L'accumulation a conduit à des brûlages à l’air libre dans plusieurs municipalités, avec des risques sanitaires liés à la prolifération de moustiques et de maladies comme la dengue et le chikungunya.
Díaz-Canel a d'abord visité l'Unité Entreprise de Base «Alfredo Ramonal», où des déchets non ferreux sont traités et classés, puis l'entreprise Desequip, chargée de l'importation et de l'exportation pour le Ministère des Industries.
Su directrice, Sadie Jiménez Condés, a expliqué que l'entité a adapté ses opérations aux coupures prolongées : « Nous avons des horaires de travail différenciés avec un transport électrique pour les travailleurs. Ici, il n'y a pas de fluctuations, en fait, l'équipe d'ouvriers est toujours au complet et ils sont très contents du salaire qu'ils perçoivent, ce qui les motive à continuer. »

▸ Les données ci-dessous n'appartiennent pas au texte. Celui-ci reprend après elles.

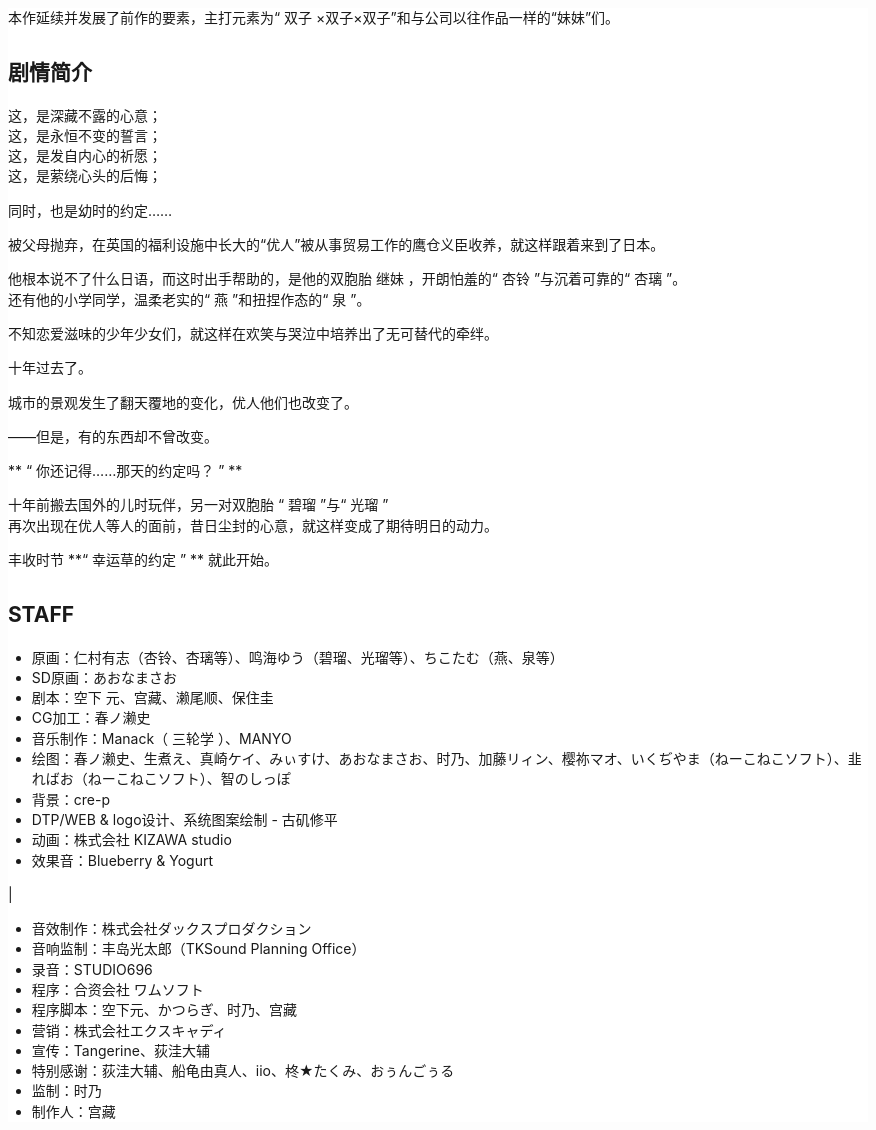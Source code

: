 本作延续并发展了前作的要素，主打元素为“  双子  ×双子×双子”和与公司以往作品一样的“妹妹”们。

##  剧情简介

这，是深藏不露的心意；  
这，是永恒不变的誓言；  
这，是发自内心的祈愿；  
这，是萦绕心头的后悔；  
  
同时，也是幼时的约定……  
  
被父母抛弃，在英国的福利设施中长大的“优人”被从事贸易工作的鹰仓义臣收养，就这样跟着来到了日本。  
  
他根本说不了什么日语，而这时出手帮助的，是他的双胞胎  继妹  ，开朗怕羞的“  杏铃  ”与沉着可靠的“  杏璃  ”。  
还有他的小学同学，温柔老实的“  燕  ”和扭捏作态的“  泉  ”。  
  
不知恋爱滋味的少年少女们，就这样在欢笑与哭泣中培养出了无可替代的牵绊。  
  
十年过去了。  
  
城市的景观发生了翻天覆地的变化，优人他们也改变了。  
  
——但是，有的东西却不曾改变。  
  
** “ 你还记得……那天的约定吗？ ”  **  
  
十年前搬去国外的儿时玩伴，另一对双胞胎 “  碧瑠  ”与“  光瑠  ”  
再次出现在优人等人的面前，昔日尘封的心意，就这样变成了期待明日的动力。  
  
丰收时节 **“ 幸运草的约定  ” ** 就此开始。

##  STAFF

  * 原画：仁村有志（杏铃、杏璃等）、鸣海ゆう（碧瑠、光瑠等）、ちこたむ（燕、泉等） 
  * SD原画：あおなまさお 
  * 剧本：空下 元、宫藏、濑尾顺、保住圭 
  * CG加工：春ノ濑史 
  * 音乐制作：Manack（  三轮学  ）、MANYO 
  * 绘图：春ノ濑史、生煮え、真崎ケイ、みぃすけ、あおなまさお、时乃、加藤リィン、樱祢マオ、いくぢやま（ねーこねこソフト）、韭ればお（ねーこねこソフト）、智のしっぽ 
  * 背景：cre-p 
  * DTP/WEB & logo设计、系统图案绘制 - 古矶修平 
  * 动画：株式会社 KIZAWA studio 
  * 效果音：Blueberry & Yogurt 

|

  * 音效制作：株式会社ダックスプロダクション 
  * 音响监制：丰岛光太郎（TKSound Planning Office） 
  * 录音：STUDIO696 
  * 程序：合资会社 ワムソフト 
  * 程序脚本：空下元、かつらぎ、时乃、宫藏 
  * 营销：株式会社エクスキャディ 
  * 宣传：Tangerine、荻洼大辅 
  * 特别感谢：荻洼大辅、船龟由真人、iio、柊★たくみ、おぅんごぅる 
  * 监制：时乃 
  * 制作人：宫藏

La UEB a rapporté un salaire moyen de 40 000 pesos par travailleur et des bénéfices qui jusqu'en mai dépassaient les 3 000 000 de pesos.
Jiménez Condés a également annoncé des plans d'amélioration : « Le cuivre va être broyé avec une machine que nous avons prévue. Nous allons doter l'usine de traitement des canettes d'autonomie électrique ».
En Desequip, le responsable a reçu des informations sur un nouveau système de gestion locale des déchets, issu d'études du Ministère de la Science, de la Technologie et de l'Environnement, qui vise à augmenter la récupération sans grands investissements ni augmentation de la main-d'œuvre.
Díaz-Canel a souligné que l'innovation « signifie transformer les déchets en revenus millionnaires dont l'économie du pays a besoin » et a appelé à une meilleure organisation au niveau des quartiers afin que les personnes, les entreprises et les institutions connaissent les points de déversement et de collecte.
La visite suit le schéma des visites hebdomadaires que le régime utilise comme outil de communication politique : lors des semaines précédentes, Díaz-Canel a visité une entreprise vietnamienne liée à la production de riz, où il a affirmé que Cuba pourrait s'auto-suffire « dans peu de temps », ainsi que l'Entreprise Militaire Industrielle Granma, où l'on fabrique des cuisinières à bois et des barils d'eau.
Pendant ce temps, des habitants de plusieurs quartiers de La Havane se sont organisés par leurs propres moyens pour ramasser les ordures en raison de l'absence de l'État, et les responsables du Groupe Entreprenerial de Recyclage ont informé que le nouveau système de gestion devrait s'étendre au reste des provinces du pays.